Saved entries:
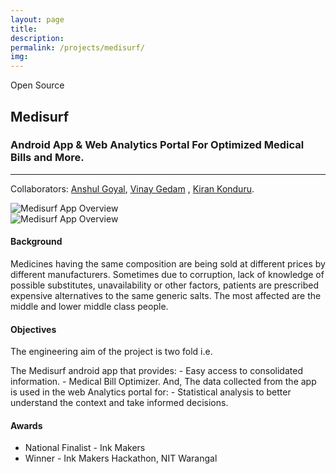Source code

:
 ```yaml
--- 
layout: page 
title:
description:
permalink: /projects/medisurf/ 
img: 
--- 
```


<div class="main-container">
<section class="page-title bg-dark">
<span class="label pull-right">Open Source</span>
</section>
<section>
<div class="container">
<div class="row">
<div class="col-md-12">
<h1 class="uppercase large mb32">Medisurf</h1>
<div class="col-md-8">
<h3 class="lead">Android App & Web Analytics Portal For Optimized Medical Bills and More.</i>
</h3>
</div>
<div class="col-md-4">
</div>
<hr class="mb32">
</div>
</div>

<div class="row">
<div class="col-md-12">
<p>Collaborators:
<a href="https://github.com/anshul-goyal" target="_blank">Anshul Goyal</a>,
<a href="https://github.com/vin29g" target="_blank"> Vinay Gedam</a> ,
<a href="https://github.com/kirankonduru" target="_blank">Kiran Konduru</a>.</p>
</div>
</div>
<div class="row">
<div class="col-md-12 col-sm-10">
<div class="col-md-3">
<img src="https://architkansal.github.io/images/projects/medisurf-home.png" alt="Medisurf App Overview">
</div>
<div class="col-md-3">
<img src="https://architkansal.github.io/images/projects/medisurf-app.png" alt="Medisurf App Overview">
</div>
<div class="col-md-6">
<h4 class="uppercase mb-xs-24">Background</h4>
<p>
Medicines having the same composition are being sold at different prices by different manufacturers. Sometimes due to corruption,
lack of knowledge of possible substitutes, unavailability or other factors, patients are prescribed
expensive alternatives to the same generic salts. The most affected are the middle and lower
middle class people.
</p>
</div>
<div class="col-md-12">
<h4 class="uppercase mb-xs-24">Objectives</h4>
<p>
The engineering aim of the project is two fold i.e.
<p>
The Medisurf android app that provides: - Easy access to consolidated information. - Medical Bill Optimizer. And, The data
collected from the app is used in the web Analytics portal for: - Statistical analysis to
better understand the context and take informed decisions.
</p>
</div>

<div class="col-md-8 col-md-offset-4">
<h4 class="uppercase mb-xs-24">Awards</h4>
<ul data-bullet="ti-check-box">
<li>National Finalist - Ink Makers </li>
<li>Winner - Ink Makers Hackathon, NIT Warangal</li>
</ul>
</div>
<div class="col-md-8  col-md-offset-4">
</div>

</div>
</div>
</div>
</section>
</div>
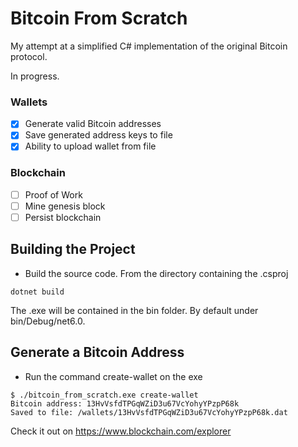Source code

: # Bitcoin From Scratch
My attempt at a simplified C# implementation of the original Bitcoin protocol.

In progress.

### Wallets
- [x] Generate valid Bitcoin addresses
- [x] Save generated address keys to file
- [x] Ability to upload wallet from file

### Blockchain
- [ ] Proof of Work
- [ ] Mine genesis block
- [ ] Persist blockchain

## Building the Project
- Build the source code. From the directory containing the .csproj
```
dotnet build
```
The .exe will be contained in the bin folder. By default under bin/Debug/net6.0.
## Generate a Bitcoin Address
- Run the command create-wallet on the exe
```
$ ./bitcoin_from_scratch.exe create-wallet
Bitcoin address: 13HvVsfdTPGqWZiD3u67VcYohyYPzpP68k
Saved to file: /wallets/13HvVsfdTPGqWZiD3u67VcYohyYPzpP68k.dat
```
Check it out on https://www.blockchain.com/explorer
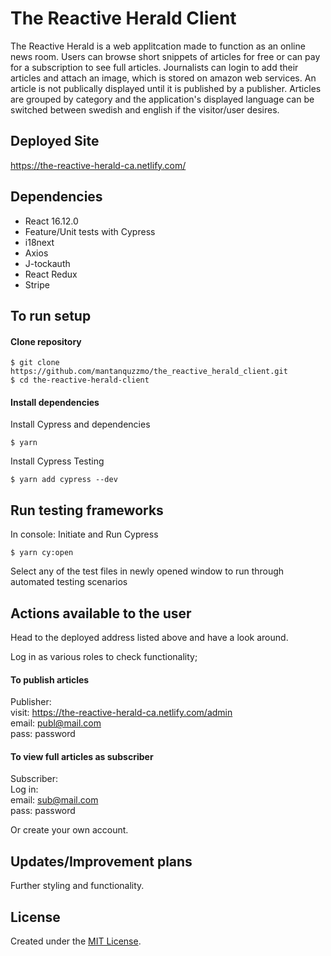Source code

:# The Reactive Herald Client

The Reactive Herald is a web applitcation made to function as an online news room. Users can browse short snippets of articles for free or can pay for a subscription to see full articles. Journalists can login to add their articles and attach an image, which is stored on amazon web services. An article is not publically displayed until it is published by a publisher. Articles are grouped by category and the application's displayed language can be switched between swedish and english if the visitor/user desires.

## Deployed Site
https://the-reactive-herald-ca.netlify.com/

## Dependencies
- React 16.12.0
- Feature/Unit tests with Cypress
- i18next
- Axios
- J-tockauth
- React Redux
- Stripe

## To run setup
#### Clone repository
```
$ git clone https://github.com/mantanquzzmo/the_reactive_herald_client.git
$ cd the-reactive-herald-client
```

#### Install dependencies
Install Cypress and dependencies
```
$ yarn
```
Install Cypress Testing
```
$ yarn add cypress --dev
```

## Run testing frameworks
In console:
Initiate and Run Cypress 
```
$ yarn cy:open
```
Select any of the test files in newly opened window to run through automated testing scenarios

## Actions available to the user

Head to the deployed address listed above and have a look around.

Log in as various roles to check functionality;

#### To publish articles
Publisher:  
visit: https://the-reactive-herald-ca.netlify.com/admin  
email: publ@mail.com  
pass: password

#### To view full articles as subscriber
Subscriber:  
Log in:  
email: sub@mail.com  
pass: password

Or create your own account.

## Updates/Improvement plans
Further styling and functionality.

## License
Created under the <a href="https://en.wikipedia.org/wiki/MIT_License">MIT License</a>.
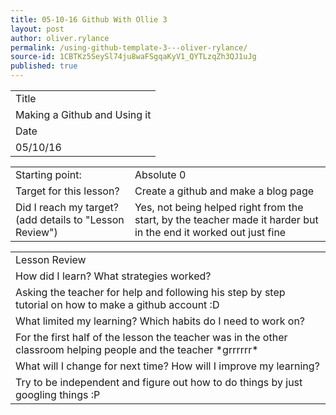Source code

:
 ```yaml
---
title: 05-10-16 Github With Ollie 3
layout: post
author: oliver.rylance
permalink: /using-github-template-3---oliver-rylance/
source-id: 1CBTKz5SeySl74ju8waFSgqaKyV1_QYTLzqZh3QJ1uJg
published: true
---
```

<table>
  <tr>
    <td>Title</td>
    </tr>
    <tr>
    <td>Making a Github and Using it</td>
    </tr>
    <tr>
    <td>Date</td>
    </tr>
    <tr>
    <td>05/10/16</td>
  </tr>
</table>


<table>
  <tr>
    <td>Starting point:</td>
    <td>Absolute 0</td>
  </tr>
  <tr>
    <td>Target for this lesson?</td>
    <td>Create a github and make a blog page</td>
  </tr>
  <tr>
    <td>Did I reach my target? 
(add details to "Lesson Review")</td>
    <td>Yes, not being helped right from the start, by the teacher made it harder but in the end it worked out just fine</td>
  </tr>
</table>


<table>
  <tr>
    <td>Lesson Review</td>
  </tr>
  <tr>
    <td>How did I learn? What strategies worked?</td>
  </tr>
  <tr>
    <td>Asking the teacher for help and following his step by step tutorial on how to make a github account :D</td>
  </tr>
  <tr>
    <td>What limited my learning? Which habits do I need to work on? </td>
  </tr>
  <tr>
    <td>For the first half of the lesson the teacher was in the other classroom helping people and the teacher *grrrrrr*</td>
  </tr>
  <tr>
    <td>What will I change for next time? How will I improve my learning?</td>
  </tr>
  <tr>
    <td>Try to be independent and figure out how to do things by just googling things :P</td>
  </tr>
</table>


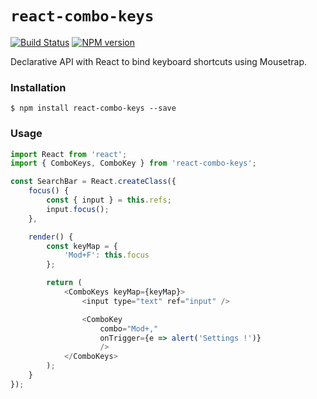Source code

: # `react-combo-keys`

[![Build Status](https://travis-ci.org/SamyPesse/react-combo-keys.svg?branch=master)](https://travis-ci.org/SamyPesse/react-combo-keys)
[![NPM version](https://badge.fury.io/js/react-combo-keys.svg)](http://badge.fury.io/js/react-combo-keys)


Declarative API with React to bind keyboard shortcuts using Mousetrap.

### Installation

```
$ npm install react-combo-keys --save
```

### Usage

```js
import React from 'react';
import { ComboKeys, ComboKey } from 'react-combo-keys';

const SearchBar = React.createClass({
    focus() {
        const { input } = this.refs;
        input.focus();
    },

    render() {
        const keyMap = {
            'Mod+F': this.focus
        };

        return (
            <ComboKeys keyMap={keyMap}>
                <input type="text" ref="input" />

                <ComboKey
                    combo="Mod+,"
                    onTrigger={e => alert('Settings !')}
                    />
            </ComboKeys>
        );
    }
});
```
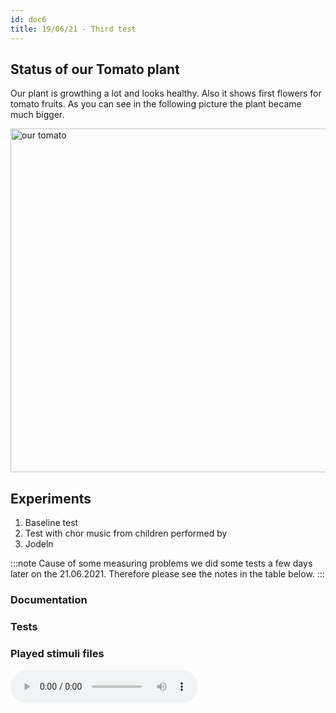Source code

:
 ```yaml
---
id: doc6
title: 19/06/21 - Third test
---
```


## Status of our Tomato plant

Our plant is growthing a lot and looks healthy. Also it shows first flowers for tomato fruits. As you can see in the following picture the plant became much bigger.

<img src="/img/Test03/tomato.jpg" alt="our tomato" width="550"/>

## Experiments

1. Baseline test
2. Test with chor music from children performed by
3. Jodeln


:::note
Cause of some measuring problems we did some tests a few days later on the 21.06.2021. Therefore please see the notes in the table below.
:::

### Documentation


### Tests


### Played stimuli files


<audio controls="controls">
  <source type="audio/wav" src="/data/Test03/Stimuli/Jodel.wav"></source>
  <p>Your browser does not support the audio element.</p>
</audio>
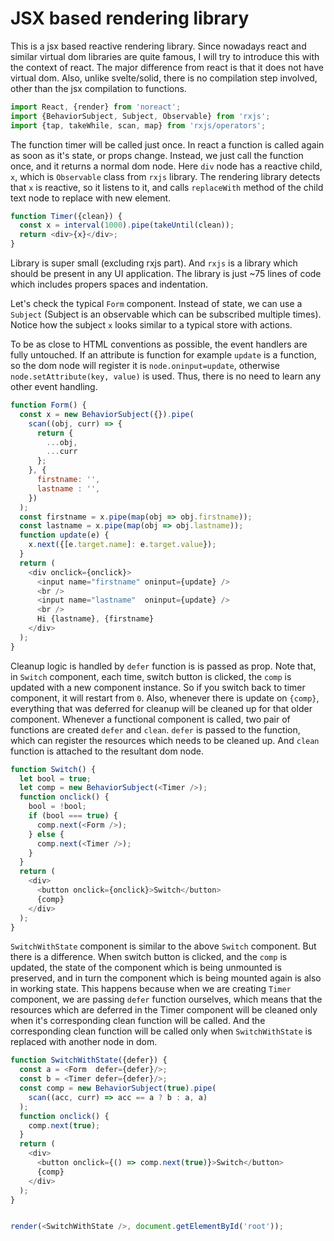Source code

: 
JSX based rendering library
===========================

This is a jsx based reactive rendering library. Since nowadays react and similar virtual dom libraries are
quite famous, I will try to introduce this with the context of react. The major difference from react is that
it does not have virtual dom. Also, unlike svelte/solid, there is no compilation step involved, other than the
jsx compilation to functions.


```js
import React, {render} from 'noreact';
import {BehaviorSubject, Subject, Observable} from 'rxjs';
import {tap, takeWhile, scan, map} from 'rxjs/operators';
```

The function timer will be called just once. In react a function is called again as soon as it's state, or props
change. Instead, we just call the function once, and it returns a normal dom node. Here `div` node has a reactive
child, `x`, which is `Observable` class from `rxjs` library. The rendering library detects that `x` is reactive,
so it listens to it, and calls `replaceWith` method of the child text node to replace with new element.

```js
function Timer({clean}) {
  const x = interval(1000).pipe(takeUntil(clean));
  return <div>{x}</div>;
}
```

Library is super small (excluding rxjs part). And `rxjs` is a library which should be present in any UI 
application. The library is just ~75 lines of code which includes propers spaces and indentation. 

Let's check the typical `Form` component. Instead of state, we can use a `Subject` (Subject is an observable 
which can be subscribed multiple times). Notice how the subject `x` looks similar to a typical store with actions.

To be as close to HTML conventions as possible, the event handlers are fully untouched. If an attribute is function
for example `update` is a function, so the dom node will register it is `node.oninput=update`, otherwise 
`node.setAttribute(key, value)` is used. Thus, there is no need to learn any other event handling.


```js
function Form() {
  const x = new BehaviorSubject({}).pipe(
    scan((obj, curr) => {
      return {
        ...obj,
        ...curr
      };        
    }, {
      firstname: '',
      lastname : '',
    })
  );
  const firstname = x.pipe(map(obj => obj.firstname));
  const lastname = x.pipe(map(obj => obj.lastname));
  function update(e) {
    x.next({[e.target.name]: e.target.value});
  }
  return (
    <div onclick={onclick}>
      <input name="firstname" oninput={update} />
      <br />
      <input name="lastname"  oninput={update} />
      <br />
      Hi {lastname}, {firstname}
    </div>
  );
}
```


Cleanup logic is handled by `defer` function is is passed as prop. Note that, in `Switch` component, each time, 
switch button is clicked, the `comp` is updated with a new component instance. So if you switch back to timer
component, it will restart from `0`. Also, whenever there is update on `{comp}`, everything that was deferred for
cleanup will be cleaned up for that older component. Whenever a functional component is called, two pair of 
functions are created `defer` and `clean`. `defer` is passed to the function, which can register the resources
which needs to be cleaned up. And `clean` function is attached to the resultant dom node.


```js
function Switch() {
  let bool = true;
  let comp = new BehaviorSubject(<Timer />);
  function onclick() {
    bool = !bool;
    if (bool === true) {
      comp.next(<Form />);
    } else {
      comp.next(<Timer />);
    }
  }
  return (
    <div>
      <button onclick={onclick}>Switch</button>
      {comp}
    </div>
  );
}
```


`SwitchWithState` component is similar to the above `Switch` component. But there is a difference. When switch
button is clicked, and the `comp` is updated, the state of the component which is being unmounted is preserved, and
in turn the component which is being mounted again is also in working state. This happens because when we are 
creating `Timer` component, we are passing `defer` function ourselves, which means that the resources which are 
deferred in the Timer component will be cleaned only when it's corresponding clean function will be called. And
the corresponding clean function will be called only when `SwitchWithState` is replaced with another node in dom.


```js
function SwitchWithState({defer}) {
  const a = <Form  defer={defer}/>;
  const b = <Timer defer={defer}/>;
  const comp = new BehaviorSubject(true).pipe(
    scan((acc, curr) => acc == a ? b : a, a)
  );
  function onclick() {    
    comp.next(true);
  }
  return (
    <div>
      <button onclick={() => comp.next(true)}>Switch</button>
      {comp}
    </div>
  );
}


render(<SwitchWithState />, document.getElementById('root'));
```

AIM OF THE TASK: Copy each line above where the string "possible" occurs.

EXPECTED ANSWER:
lack of knowledge of possible substitutes, unavailability or other factors, patients are prescribed
To be as close to HTML conventions as possible, the event handlers are fully untouched. If an attribute is function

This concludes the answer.